Two More Sons Of Oil

In Zech. 4:11-14 we have one of those double fulfillments. First the immediate one; Zerubbabel the Governor and Joshua the High Priest would be God’s two anointed ones (literally sons of oil), charged with completing the Temple construction. In the vision they were the two olive trees from whom the oil flowed, signifying the Holy Spirit working through them. In the process, Zechariah’s appointment as a prophet was confirmed as promised in verse 8 of his vision, since Zerubbabel, who started the project, also completed it.  “The hands of Zerubbabel have laid the foundation of this temple; his hands will also complete it. Then you will know that the LORD Almighty has sent me to you.”
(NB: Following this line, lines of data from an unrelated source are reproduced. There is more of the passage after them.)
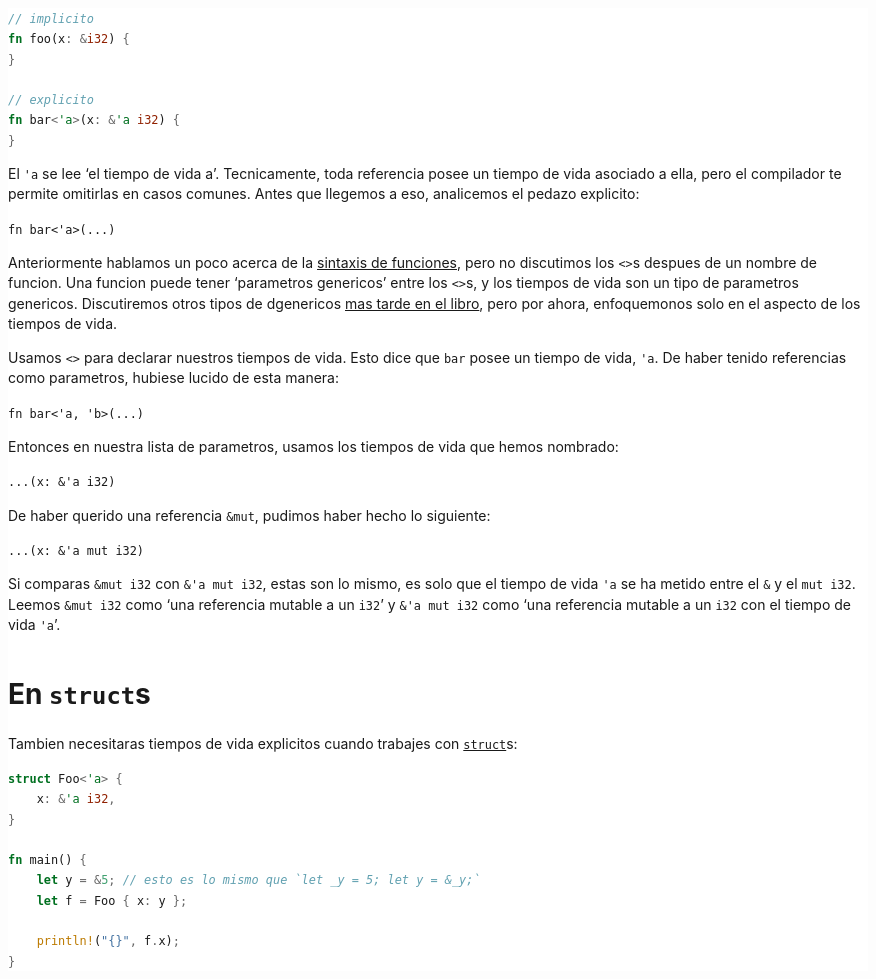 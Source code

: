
 ```rust
// implicito
fn foo(x: &i32) {
}

// explicito
fn bar<'a>(x: &'a i32) {
}
```

El `'a` se lee ‘el tiempo de vida a’. Tecnicamente, toda referencia posee un tiempo de vida asociado a ella, pero el compilador te permite omitirlas en casos comunes. Antes que llegemos a eso, analicemos el pedazo explicito:


```rust,ignore
fn bar<'a>(...)
```

Anteriormente hablamos un poco acerca de la [sintaxis de funciones][functions], pero no discutimos los `<>`s despues de un nombre de funcion. Una funcion puede tener ‘parametros genericos’ entre los `<>`s, y los tiempos de vida son un tipo de parametros genericos. Discutiremos otros tipos de dgenericos [mas tarde en el libro][generics], pero por ahora, enfoquemonos solo en el aspecto de los tiempos de vida.

[functions]: functions.html
[generics]: generics.html

Usamos `<>` para declarar nuestros tiempos de vida. Esto dice que `bar` posee un tiempo de vida, `'a`. De haber tenido referencias como parametros, hubiese lucido de esta manera:

```rust,ignore
fn bar<'a, 'b>(...)
```

Entonces en nuestra lista de parametros, usamos los tiempos de vida que hemos nombrado:

```rust,ignore
...(x: &'a i32)
```

De haber querido una referencia `&mut`, pudimos haber hecho lo siguiente:

```rust,ignore
...(x: &'a mut i32)
```

Si comparas `&mut i32` con `&'a mut i32`, estas son lo mismo, es solo que el tiempo de vida `'a` se ha metido entre el `&` y el `mut i32`.  Leemos `&mut i32` como ‘una referencia mutable a un `i32`’ y `&'a mut i32` como ‘una referencia mutable a un `i32` con el tiempo de vida `'a`’.

# En `struct`s

Tambien necesitaras tiempos de vida explicitos cuando trabajes con [`struct`][structs]s:

```rust
struct Foo<'a> {
    x: &'a i32,
}

fn main() {
    let y = &5; // esto es lo mismo que `let _y = 5; let y = &_y;`
    let f = Foo { x: y };

    println!("{}", f.x);
}
```


[ownership]: ownership.html
[lifetimes]: lifetimes.html
[structs]: structs.html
But the use of the phrase “Lord of all the Earth” in verse 14 is a clue to another later fulfillment. It’s used only four times in scripture, twice in Joshua 3 where the Lord stopped the flow of the Jordan River so the people could cross on dry ground, here in Zech. 4, and in Revelation 11:4 the only other place where it’s used in conjunction with two men called by God for extraordinary service. (Four is often called the number of the earth because on the fourth day the creation of earth itself was complete.  Then it was populated. Day five brought fish and birds, and on day 6 animals and man were created.)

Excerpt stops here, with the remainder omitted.